An increase in oxidative stress also may result in neuropathy. Hyperglycemia can increase intracellular sorbitol and fructose levels within neuronal tissue, which may lead to the production of harmful free radicals and an alteration of neuronal function.11
Research into treatment strategies for diabetic neuropathy is focusing on PKC--a family of enzymes that play an important role in intracellular signal transduction for hormones and cytokines. Hyperglycemia activates PKC production, which initiates a complex intracellular signaling cascade that affects gene expression and enzymes in many organs and tissues throughout the body. PKC inhibitor drugs, once developed, may suppress the activation of these enzymes and reduce diabetes-related complications.12,13
DEFINITION AND CLASSIFICATION
The common neuropathies associated with both type 1 and type 2 diabetes mellitus can be divided into 2 broad categories: peripheral, which can be subdivided into focal and generalized, and autonomic (Table 1). Generalized neuropathies represent an insidious and progressive process. Peripheral sensory neuropathy can initiate the pathophysiologic pathways that lead to distal extremity ulceration and amputation (Table 2). Autonomic impairments can lead to erectile dysfunction, gastropathy, and cardiovascular complications.
SCREENING AND DIAGNOSIS
Although complex electrophysiologic and autonomic function tests are required to confirm the diagnosis of diabetic neuropathies, routine clinical examination in the primary care office often can be used for screening.

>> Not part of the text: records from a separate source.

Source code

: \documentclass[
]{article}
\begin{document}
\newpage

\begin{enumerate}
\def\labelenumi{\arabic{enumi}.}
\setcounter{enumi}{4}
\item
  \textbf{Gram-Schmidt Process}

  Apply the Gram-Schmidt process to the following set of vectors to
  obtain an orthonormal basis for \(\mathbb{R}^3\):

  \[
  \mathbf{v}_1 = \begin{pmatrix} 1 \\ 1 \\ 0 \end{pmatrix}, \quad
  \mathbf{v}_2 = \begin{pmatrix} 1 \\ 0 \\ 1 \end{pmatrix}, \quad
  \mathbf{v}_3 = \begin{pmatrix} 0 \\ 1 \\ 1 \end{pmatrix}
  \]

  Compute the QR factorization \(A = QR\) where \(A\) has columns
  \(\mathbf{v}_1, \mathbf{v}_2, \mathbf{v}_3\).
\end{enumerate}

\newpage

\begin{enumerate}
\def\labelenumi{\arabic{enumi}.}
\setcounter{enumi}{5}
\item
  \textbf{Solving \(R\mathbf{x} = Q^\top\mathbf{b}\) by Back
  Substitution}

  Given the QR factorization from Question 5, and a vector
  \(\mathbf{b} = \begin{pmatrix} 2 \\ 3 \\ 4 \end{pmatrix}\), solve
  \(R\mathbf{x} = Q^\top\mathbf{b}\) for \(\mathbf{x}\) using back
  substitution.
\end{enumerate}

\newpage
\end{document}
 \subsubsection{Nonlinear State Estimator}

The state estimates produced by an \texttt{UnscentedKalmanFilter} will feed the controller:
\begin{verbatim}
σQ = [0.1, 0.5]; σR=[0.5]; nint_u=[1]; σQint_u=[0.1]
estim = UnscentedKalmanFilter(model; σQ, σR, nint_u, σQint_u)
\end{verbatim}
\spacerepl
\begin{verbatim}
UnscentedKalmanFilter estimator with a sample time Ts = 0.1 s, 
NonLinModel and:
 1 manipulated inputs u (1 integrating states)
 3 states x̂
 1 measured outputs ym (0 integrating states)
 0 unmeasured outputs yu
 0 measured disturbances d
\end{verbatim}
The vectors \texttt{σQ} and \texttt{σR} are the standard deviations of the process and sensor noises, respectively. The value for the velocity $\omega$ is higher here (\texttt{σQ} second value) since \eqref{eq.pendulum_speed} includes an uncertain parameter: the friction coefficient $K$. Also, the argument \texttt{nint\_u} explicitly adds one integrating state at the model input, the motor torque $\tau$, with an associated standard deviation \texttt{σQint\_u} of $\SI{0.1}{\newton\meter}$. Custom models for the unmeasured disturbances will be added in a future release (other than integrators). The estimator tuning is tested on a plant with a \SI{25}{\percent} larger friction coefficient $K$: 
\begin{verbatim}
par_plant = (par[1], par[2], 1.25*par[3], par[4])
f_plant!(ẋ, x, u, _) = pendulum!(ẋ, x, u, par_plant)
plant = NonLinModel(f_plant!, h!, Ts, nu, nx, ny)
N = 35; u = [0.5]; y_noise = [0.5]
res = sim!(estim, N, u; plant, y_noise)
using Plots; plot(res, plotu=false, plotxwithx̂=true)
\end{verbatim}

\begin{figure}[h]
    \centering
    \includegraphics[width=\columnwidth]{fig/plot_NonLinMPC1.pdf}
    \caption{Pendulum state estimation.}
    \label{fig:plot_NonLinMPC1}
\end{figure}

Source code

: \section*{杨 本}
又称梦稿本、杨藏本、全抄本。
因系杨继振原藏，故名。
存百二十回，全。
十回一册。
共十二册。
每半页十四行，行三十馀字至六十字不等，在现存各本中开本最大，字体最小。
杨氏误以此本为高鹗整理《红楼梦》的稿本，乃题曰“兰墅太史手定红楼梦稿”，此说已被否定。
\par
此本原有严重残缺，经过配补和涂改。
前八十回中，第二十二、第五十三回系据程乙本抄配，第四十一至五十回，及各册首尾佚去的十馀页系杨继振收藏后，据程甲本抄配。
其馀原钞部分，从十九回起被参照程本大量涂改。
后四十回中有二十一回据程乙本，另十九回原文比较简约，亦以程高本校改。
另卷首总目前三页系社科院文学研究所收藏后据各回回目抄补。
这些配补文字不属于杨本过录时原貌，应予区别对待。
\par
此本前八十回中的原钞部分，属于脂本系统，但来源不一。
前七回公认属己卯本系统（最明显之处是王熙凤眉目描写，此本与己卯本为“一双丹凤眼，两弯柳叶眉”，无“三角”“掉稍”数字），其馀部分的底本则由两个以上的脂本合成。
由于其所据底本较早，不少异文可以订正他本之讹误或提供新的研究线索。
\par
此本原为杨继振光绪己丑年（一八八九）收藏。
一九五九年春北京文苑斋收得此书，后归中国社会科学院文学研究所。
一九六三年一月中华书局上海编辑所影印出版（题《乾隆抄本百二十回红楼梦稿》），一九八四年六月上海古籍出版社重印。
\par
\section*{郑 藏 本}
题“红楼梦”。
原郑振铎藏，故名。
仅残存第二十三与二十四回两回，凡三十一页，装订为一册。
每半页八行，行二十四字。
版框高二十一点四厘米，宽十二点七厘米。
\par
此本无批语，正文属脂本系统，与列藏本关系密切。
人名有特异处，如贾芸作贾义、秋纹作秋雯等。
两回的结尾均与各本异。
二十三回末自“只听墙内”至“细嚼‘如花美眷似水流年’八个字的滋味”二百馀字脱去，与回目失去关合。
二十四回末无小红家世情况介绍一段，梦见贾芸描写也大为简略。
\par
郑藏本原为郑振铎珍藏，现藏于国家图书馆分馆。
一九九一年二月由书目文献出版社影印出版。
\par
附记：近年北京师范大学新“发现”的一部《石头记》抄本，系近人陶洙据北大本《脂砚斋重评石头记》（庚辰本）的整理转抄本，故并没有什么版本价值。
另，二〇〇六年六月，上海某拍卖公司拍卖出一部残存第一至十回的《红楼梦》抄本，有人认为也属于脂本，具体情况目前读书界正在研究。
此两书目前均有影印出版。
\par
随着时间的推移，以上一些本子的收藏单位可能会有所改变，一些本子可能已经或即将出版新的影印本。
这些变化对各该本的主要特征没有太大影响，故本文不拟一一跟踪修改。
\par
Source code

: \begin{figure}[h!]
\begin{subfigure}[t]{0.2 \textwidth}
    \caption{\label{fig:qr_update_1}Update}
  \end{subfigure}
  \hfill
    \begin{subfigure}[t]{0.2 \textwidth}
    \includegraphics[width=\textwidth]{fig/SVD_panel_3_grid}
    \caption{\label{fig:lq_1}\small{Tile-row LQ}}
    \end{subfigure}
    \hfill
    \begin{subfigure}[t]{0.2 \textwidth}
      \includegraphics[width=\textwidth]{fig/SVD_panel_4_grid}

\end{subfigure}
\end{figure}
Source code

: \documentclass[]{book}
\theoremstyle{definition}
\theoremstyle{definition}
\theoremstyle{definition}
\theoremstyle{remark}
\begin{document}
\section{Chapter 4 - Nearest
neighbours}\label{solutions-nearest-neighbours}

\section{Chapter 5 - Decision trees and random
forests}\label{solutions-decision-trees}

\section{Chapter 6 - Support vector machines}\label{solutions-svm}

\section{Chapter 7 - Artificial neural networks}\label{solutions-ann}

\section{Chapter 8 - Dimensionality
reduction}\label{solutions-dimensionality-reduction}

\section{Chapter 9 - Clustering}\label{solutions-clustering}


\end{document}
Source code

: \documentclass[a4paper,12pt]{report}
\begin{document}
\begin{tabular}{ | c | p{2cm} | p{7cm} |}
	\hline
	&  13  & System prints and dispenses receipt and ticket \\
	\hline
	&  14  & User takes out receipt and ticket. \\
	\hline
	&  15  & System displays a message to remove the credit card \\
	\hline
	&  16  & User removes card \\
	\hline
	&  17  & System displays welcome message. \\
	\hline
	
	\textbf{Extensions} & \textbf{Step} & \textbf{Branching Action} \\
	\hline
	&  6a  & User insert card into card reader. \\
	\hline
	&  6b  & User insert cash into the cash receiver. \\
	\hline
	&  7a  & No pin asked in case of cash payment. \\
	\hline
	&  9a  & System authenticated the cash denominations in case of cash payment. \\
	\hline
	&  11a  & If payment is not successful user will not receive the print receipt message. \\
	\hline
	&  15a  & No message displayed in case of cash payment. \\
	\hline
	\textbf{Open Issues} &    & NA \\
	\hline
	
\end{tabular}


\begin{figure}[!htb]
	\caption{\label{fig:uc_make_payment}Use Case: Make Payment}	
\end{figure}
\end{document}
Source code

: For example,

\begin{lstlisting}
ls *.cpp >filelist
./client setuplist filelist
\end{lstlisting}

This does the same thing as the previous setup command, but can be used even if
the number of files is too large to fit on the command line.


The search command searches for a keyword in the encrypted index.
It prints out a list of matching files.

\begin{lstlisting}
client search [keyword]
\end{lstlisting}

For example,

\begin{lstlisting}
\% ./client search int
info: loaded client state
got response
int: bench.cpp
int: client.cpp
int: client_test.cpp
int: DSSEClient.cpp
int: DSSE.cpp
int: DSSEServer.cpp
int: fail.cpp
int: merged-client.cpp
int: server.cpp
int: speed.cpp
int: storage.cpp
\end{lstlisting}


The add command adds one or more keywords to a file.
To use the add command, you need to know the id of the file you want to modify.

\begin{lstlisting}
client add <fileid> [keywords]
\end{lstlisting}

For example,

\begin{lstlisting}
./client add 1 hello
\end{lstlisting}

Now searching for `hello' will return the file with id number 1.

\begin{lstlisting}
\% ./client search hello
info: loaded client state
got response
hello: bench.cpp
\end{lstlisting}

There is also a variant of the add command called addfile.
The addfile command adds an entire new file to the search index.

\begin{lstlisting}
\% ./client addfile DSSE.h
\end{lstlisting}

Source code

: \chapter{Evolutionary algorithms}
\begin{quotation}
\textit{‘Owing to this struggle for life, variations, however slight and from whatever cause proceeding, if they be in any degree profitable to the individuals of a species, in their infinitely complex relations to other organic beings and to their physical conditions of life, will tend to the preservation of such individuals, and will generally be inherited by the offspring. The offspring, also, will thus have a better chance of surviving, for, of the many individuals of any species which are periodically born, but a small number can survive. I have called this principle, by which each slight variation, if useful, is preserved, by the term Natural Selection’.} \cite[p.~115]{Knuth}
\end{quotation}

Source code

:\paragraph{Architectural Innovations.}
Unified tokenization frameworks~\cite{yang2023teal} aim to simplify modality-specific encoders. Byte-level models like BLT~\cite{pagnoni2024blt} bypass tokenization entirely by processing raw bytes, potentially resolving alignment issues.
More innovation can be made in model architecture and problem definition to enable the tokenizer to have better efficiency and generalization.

Because there are no detectable findings in most diabetic patients with mild sensory neuropathy, screening for neuropathy is an important component of routine diabetes care. All patients with newly diagnosed diabetes should be evaluated annually for peripheral neuropathy. Screening at an early stage may forestall progression to more severe, disabling, or irreversible disease.
Inspection of the feet This is mandatory for all diabetic patients at their initial visit and annually thereafter. Dry skin, distended veins, callosity, and multiple deformities (such as clawfoot and prominent metatarsal heads) may suggest Charcot neuroarthropathy. Impaired peripheral sensation and increased pressure on the plantar surface may lead to ulceration. Foot ulceration and amputation are the most common consequences of diabetic neuropathy and are major causes of morbidity and disability (Figure).
Monofilament test This is the most commonly used method for assessing risk of foot ulcers. Most screening is performed with the 10-g monofilament. The device is placed perpendicular to a foot surface until it bends, and the patient is asked whether he or she perceives the sensation. Protocols differ as to the number of sites on the foot that are tested and the criteria for a positive test for ulcer risk.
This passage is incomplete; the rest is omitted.